-- DATA FOR THIS EXERCISE follows --
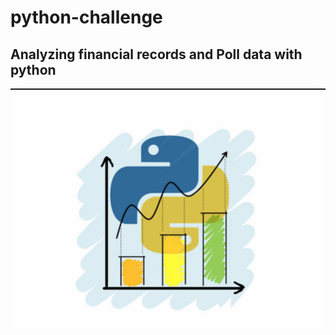 # python-challenge

## Analyzing financial records and Poll data with python

<img src="./images/python_finance.png" width="600">

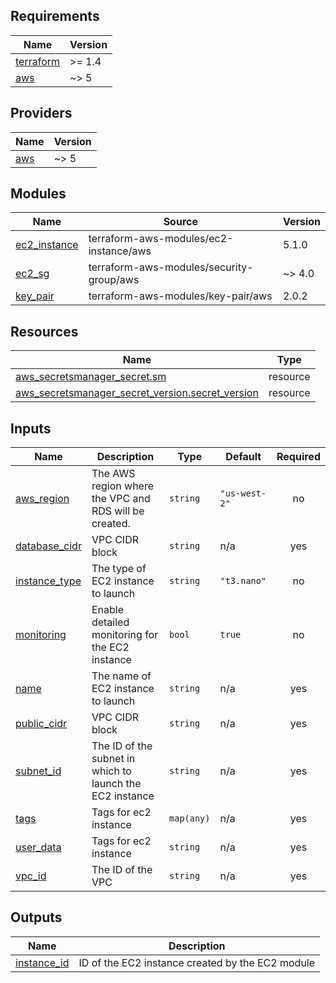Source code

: <!-- BEGIN_TF_DOCS -->
## Requirements

| Name | Version |
|------|---------|
| <a name="requirement_terraform"></a> [terraform](#requirement\_terraform) | >= 1.4 |
| <a name="requirement_aws"></a> [aws](#requirement\_aws) | ~> 5 |

## Providers

| Name | Version |
|------|---------|
| <a name="provider_aws"></a> [aws](#provider\_aws) | ~> 5 |

## Modules

| Name | Source | Version |
|------|--------|---------|
| <a name="module_ec2_instance"></a> [ec2\_instance](#module\_ec2\_instance) | terraform-aws-modules/ec2-instance/aws | 5.1.0 |
| <a name="module_ec2_sg"></a> [ec2\_sg](#module\_ec2\_sg) | terraform-aws-modules/security-group/aws | ~> 4.0 |
| <a name="module_key_pair"></a> [key\_pair](#module\_key\_pair) | terraform-aws-modules/key-pair/aws | 2.0.2 |

## Resources

| Name | Type |
|------|------|
| [aws_secretsmanager_secret.sm](https://registry.terraform.io/providers/hashicorp/aws/latest/docs/resources/secretsmanager_secret) | resource |
| [aws_secretsmanager_secret_version.secret_version](https://registry.terraform.io/providers/hashicorp/aws/latest/docs/resources/secretsmanager_secret_version) | resource |

## Inputs

| Name | Description | Type | Default | Required |
|------|-------------|------|---------|:--------:|
| <a name="input_aws_region"></a> [aws\_region](#input\_aws\_region) | The AWS region where the VPC and RDS will be created. | `string` | `"us-west-2"` | no |
| <a name="input_database_cidr"></a> [database\_cidr](#input\_database\_cidr) | VPC CIDR block | `string` | n/a | yes |
| <a name="input_instance_type"></a> [instance\_type](#input\_instance\_type) | The type of EC2 instance to launch | `string` | `"t3.nano"` | no |
| <a name="input_monitoring"></a> [monitoring](#input\_monitoring) | Enable detailed monitoring for the EC2 instance | `bool` | `true` | no |
| <a name="input_name"></a> [name](#input\_name) | The name of EC2 instance to launch | `string` | n/a | yes |
| <a name="input_public_cidr"></a> [public\_cidr](#input\_public\_cidr) | VPC CIDR block | `string` | n/a | yes |
| <a name="input_subnet_id"></a> [subnet\_id](#input\_subnet\_id) | The ID of the subnet in which to launch the EC2 instance | `string` | n/a | yes |
| <a name="input_tags"></a> [tags](#input\_tags) | Tags for ec2 instance | `map(any)` | n/a | yes |
| <a name="input_user_data"></a> [user\_data](#input\_user\_data) | Tags for ec2 instance | `string` | n/a | yes |
| <a name="input_vpc_id"></a> [vpc\_id](#input\_vpc\_id) | The ID of the VPC | `string` | n/a | yes |

## Outputs

| Name | Description |
|------|-------------|
| <a name="output_instance_id"></a> [instance\_id](#output\_instance\_id) | ID of the EC2 instance created by the EC2 module |
<!-- END_TF_DOCS -->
-- DATA FOR THIS EXERCISE concluded --
→ **WHAT NEEDS TO BE DONE**: Output the data above exactly; pictures do not belong in the copy.

→ **PROBLEM SOLUTION**:
 # python-challenge

## Analyzing financial records and Poll data with python

<img src="./images/python_finance.png" width="600">

Source code

: <!-- BEGIN_TF_DOCS -->
## Requirements

| Name | Version |
|------|---------|
| <a name="requirement_terraform"></a> [terraform](#requirement\_terraform) | >= 1.4 |
| <a name="requirement_aws"></a> [aws](#requirement\_aws) | ~> 5 |

## Providers

| Name | Version |
|------|---------|
| <a name="provider_aws"></a> [aws](#provider\_aws) | ~> 5 |

## Modules

| Name | Source | Version |
|------|--------|---------|
| <a name="module_ec2_instance"></a> [ec2\_instance](#module\_ec2\_instance) | terraform-aws-modules/ec2-instance/aws | 5.1.0 |
| <a name="module_ec2_sg"></a> [ec2\_sg](#module\_ec2\_sg) | terraform-aws-modules/security-group/aws | ~> 4.0 |
| <a name="module_key_pair"></a> [key\_pair](#module\_key\_pair) | terraform-aws-modules/key-pair/aws | 2.0.2 |

## Resources

| Name | Type |
|------|------|
| [aws_secretsmanager_secret.sm](https://registry.terraform.io/providers/hashicorp/aws/latest/docs/resources/secretsmanager_secret) | resource |
| [aws_secretsmanager_secret_version.secret_version](https://registry.terraform.io/providers/hashicorp/aws/latest/docs/resources/secretsmanager_secret_version) | resource |

## Inputs

| Name | Description | Type | Default | Required |
|------|-------------|------|---------|:--------:|
| <a name="input_aws_region"></a> [aws\_region](#input\_aws\_region) | The AWS region where the VPC and RDS will be created. | `string` | `"us-west-2"` | no |
| <a name="input_database_cidr"></a> [database\_cidr](#input\_database\_cidr) | VPC CIDR block | `string` | n/a | yes |
| <a name="input_instance_type"></a> [instance\_type](#input\_instance\_type) | The type of EC2 instance to launch | `string` | `"t3.nano"` | no |
| <a name="input_monitoring"></a> [monitoring](#input\_monitoring) | Enable detailed monitoring for the EC2 instance | `bool` | `true` | no |
| <a name="input_name"></a> [name](#input\_name) | The name of EC2 instance to launch | `string` | n/a | yes |
| <a name="input_public_cidr"></a> [public\_cidr](#input\_public\_cidr) | VPC CIDR block | `string` | n/a | yes |
| <a name="input_subnet_id"></a> [subnet\_id](#input\_subnet\_id) | The ID of the subnet in which to launch the EC2 instance | `string` | n/a | yes |
| <a name="input_tags"></a> [tags](#input\_tags) | Tags for ec2 instance | `map(any)` | n/a | yes |
| <a name="input_user_data"></a> [user\_data](#input\_user\_data) | Tags for ec2 instance | `string` | n/a | yes |
| <a name="input_vpc_id"></a> [vpc\_id](#input\_vpc\_id) | The ID of the VPC | `string` | n/a | yes |

## Outputs

| Name | Description |
|------|-------------|
| <a name="output_instance_id"></a> [instance\_id](#output\_instance\_id) | ID of the EC2 instance created by the EC2 module |
<!-- END_TF_DOCS -->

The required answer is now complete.